A Mathematician's Holiday - Problem 1: Planning the tour.

Requirements:
Each participant should have a pencil, paper and rubber to draw and modify the diagram shown in Figure 2.

Description: 
In this activity we set the scene of the whole presentation. In particular, we talk about how all the activities were motivated by problems that we faced on our tour. The first problem is then, of course, organising the tour.

As mentioned previously we visited a number of locations around China and South Korea. These locations are shown in Figure 1.

Figure 1. All of the locations we visited on our tour.

Being huge tourists, we didn't want to have to travel between these locations in the same way twice, because each transportation route would allow us to see something different. In Figure 2 we represent each method of transportation by a black line between each of the cities. For example, the O and L mean Oxford and London and the two black lines represent the two different transportations of train and bus.

Figure 2. Representing the city connections.

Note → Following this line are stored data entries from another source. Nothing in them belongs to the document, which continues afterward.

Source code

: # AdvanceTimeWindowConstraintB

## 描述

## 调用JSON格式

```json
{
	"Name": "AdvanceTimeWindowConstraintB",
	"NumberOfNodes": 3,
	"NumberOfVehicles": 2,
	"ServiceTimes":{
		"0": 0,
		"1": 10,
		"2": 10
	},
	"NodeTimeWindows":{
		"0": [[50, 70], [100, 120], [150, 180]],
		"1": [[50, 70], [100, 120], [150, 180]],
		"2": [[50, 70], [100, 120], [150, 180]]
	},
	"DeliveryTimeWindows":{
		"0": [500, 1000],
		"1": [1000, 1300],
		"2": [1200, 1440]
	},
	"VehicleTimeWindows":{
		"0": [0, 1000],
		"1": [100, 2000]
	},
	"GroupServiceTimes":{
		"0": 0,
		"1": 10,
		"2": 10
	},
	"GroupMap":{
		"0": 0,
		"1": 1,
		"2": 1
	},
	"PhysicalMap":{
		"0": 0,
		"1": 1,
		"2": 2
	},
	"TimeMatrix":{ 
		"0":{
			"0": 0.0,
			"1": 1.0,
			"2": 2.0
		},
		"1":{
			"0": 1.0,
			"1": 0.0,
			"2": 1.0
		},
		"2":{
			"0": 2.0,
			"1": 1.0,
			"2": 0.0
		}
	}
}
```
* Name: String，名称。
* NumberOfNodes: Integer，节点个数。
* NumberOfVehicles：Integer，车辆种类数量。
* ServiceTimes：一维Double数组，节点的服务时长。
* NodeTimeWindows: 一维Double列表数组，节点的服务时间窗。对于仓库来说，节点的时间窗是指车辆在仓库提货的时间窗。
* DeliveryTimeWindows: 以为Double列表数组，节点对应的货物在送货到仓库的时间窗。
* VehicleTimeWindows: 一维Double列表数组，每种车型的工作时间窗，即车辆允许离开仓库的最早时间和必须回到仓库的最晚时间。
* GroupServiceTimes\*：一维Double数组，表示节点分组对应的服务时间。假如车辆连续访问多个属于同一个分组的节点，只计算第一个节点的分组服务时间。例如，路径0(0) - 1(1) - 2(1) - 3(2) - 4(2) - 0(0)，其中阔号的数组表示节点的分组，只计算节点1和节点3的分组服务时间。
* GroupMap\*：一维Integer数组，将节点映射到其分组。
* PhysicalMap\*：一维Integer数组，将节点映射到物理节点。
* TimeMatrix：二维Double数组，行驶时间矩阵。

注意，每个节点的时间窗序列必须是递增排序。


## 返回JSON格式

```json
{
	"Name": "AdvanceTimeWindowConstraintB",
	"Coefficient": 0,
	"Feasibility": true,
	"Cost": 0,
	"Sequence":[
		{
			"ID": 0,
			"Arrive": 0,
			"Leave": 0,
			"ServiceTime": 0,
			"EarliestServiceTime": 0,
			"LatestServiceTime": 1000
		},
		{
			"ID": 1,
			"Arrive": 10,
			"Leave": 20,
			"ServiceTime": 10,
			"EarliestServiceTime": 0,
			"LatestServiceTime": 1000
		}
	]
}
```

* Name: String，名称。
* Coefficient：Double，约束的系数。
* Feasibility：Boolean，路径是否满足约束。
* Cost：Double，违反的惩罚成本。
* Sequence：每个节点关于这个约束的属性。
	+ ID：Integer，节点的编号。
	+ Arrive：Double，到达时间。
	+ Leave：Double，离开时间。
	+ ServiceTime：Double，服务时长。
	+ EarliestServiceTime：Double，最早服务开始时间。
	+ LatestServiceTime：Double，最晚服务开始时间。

The challenge is then to find a way around all the cities using all possible forms of transport. We found that we were not able to solve this problem. Can you? Of course the answer is contained in the video at the top.

Extension
From watching the video you should be able to see that identifying whether a set of paths are completely traversable with no repeating is pretty easy. However, suppose we specified the time each path took, how difficult would it be to find the quickest path around all cities?